Ortholan, Cécile; Durivault, Jérôme; Hannoun-Levi, Jean-Michel; Guyot, Mélanie; Bourcier, Christine; Ambrosetti, Damien; Safe, Stephen; Pagès, Gilles

doi:10.1016/j.ejca.2010.07.021

« Previous Next »European Journal of Cancer
Volume 46, Issue 16 , Pages 3022-3036, November 2010

Bevacizumab/docetaxel association is more efficient than docetaxel alone in reducing breast and prostate cancer cell growth: A new paradigm for understanding the therapeutic effect of combined treatment

Cécile Ortholan
- University of Nice Sophia Antipolis, UMR CNRS 6543, Institute of Signalling, Developmental Biology and Cancer Research UMR CNRS 6543, France
Jérôme Durivault
- University of Nice Sophia Antipolis, UMR CNRS 6543, Institute of Signalling, Developmental Biology and Cancer Research UMR CNRS 6543, France
Jean-Michel Hannoun-Levi
- Centre Antoine Lacassagne, Department of Radiation Oncology, France
Mélanie Guyot
- University of Nice Sophia Antipolis, UMR CNRS 6543, Institute of Signalling, Developmental Biology and Cancer Research UMR CNRS 6543, France
Christine Bourcier
- University of Nice Sophia Antipolis, UMR CNRS 6543, Institute of Signalling, Developmental Biology and Cancer Research UMR CNRS 6543, France
Damien Ambrosetti
- University of Nice Sophia Antipolis, Department of Anatomo-pathology, Pasteur Hospital Nice, France
Stephen Safe
- Institute of Biosciences and Technology, Texas A&M University Health Science Centre, Houston, TX, USA
Gilles Pagès
- University of Nice Sophia Antipolis, UMR CNRS 6543, Institute of Signalling, Developmental Biology and Cancer Research UMR CNRS 6543, France
- Corresponding author: Tel.: +33 4 92 03 12 31; fax: +33 4 92 03 12 35.

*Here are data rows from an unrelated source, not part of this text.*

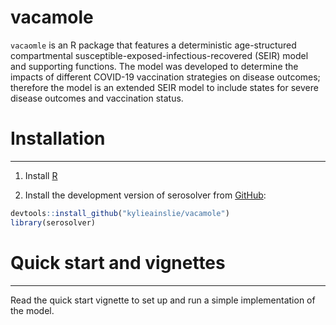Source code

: # vacamole
`vacaomle` is an R package that features a deterministic age-structured compartmental susceptible-exposed-infectious-recovered (SEIR) model and supporting functions. The model was developed to determine the impacts of different COVID-19 vaccination strategies on disease outcomes; therefore the model is an extended SEIR model to include states for severe disease outcomes and vaccination status.

# Installation
------------

1.  Install [R](http://cran.r-project.org)

2.  Install the development version of serosolver from [GitHub](https://github.com/kylieainslie/vacamole):

``` r
devtools::install_github("kylieainslie/vacamole")
library(serosolver)
```

# Quick start and vignettes
-------------------------

Read the quick start vignette to set up and run a simple implementation of the model.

Received 30 April 2010; accepted 15 July 2010. published online 23 August 2010.

Abstract

Bevacizumab (Bvz), a Vascular Endothelial Growth Factor (VEGF)-targeted humanised monoclonal antibody, provides clinical benefit in combination with docetaxel (DXL), a microtubule-stabilising agent, in the treatment of metastatic breast and prostate cancers. Since VEGF and their receptors are expressed by tumour cells, we hypothesised that Bvz, in addition to its impact on neo-vascularisation, could have an impact on tumour cells and enhance the DXL activity. Hence, we studied the effect of DXL and Bvz on metastatic breast (MDA MB-231) and prostate (PC3) cancer cells lines. Bvz alone did not decrease cell proliferation but in combination with DXL, Bvz enhanced the anti-proliferative activity of DXL. Other anti-angiogenic factors Sunitinib, Sorafenib and Gefitinib enhanced the anti-proliferative effect of DXL. qPCR experiments showed that DXL significantly increased the VEGF and VEGF receptor 2 (VEGF-R2) mRNA levels. Activation of VEGF and VEGF-R2 promoters demonstrated that enhanced mRNA levels are partly due to transcriptional activation. ELISA assays showed that DXL induced accumulation of cytoplasmic VEGF but decreased extracellular levels by 39% (MDA) and 48% (PC3). Cell surface localisation of VEGF-R2 was increased by DXL alone, but decreased after combined treatment of DXL plus Bvz. Abnormal expression of VEGF-R2 was also shown on breast and prostate tumour samples reinforcing the results obtained on cellular models. In conclusion, DXL and Bvz in combination decreased extracellular VEGF and VEGF-R2 levels at the plasma membrane thereby blocking an important growth/survival loop. Thus, the combined therapeutic impact of Bvz and DXL observed in clinical trials is associated with enhanced anti-proliferative activity and inhibition of the vascular network.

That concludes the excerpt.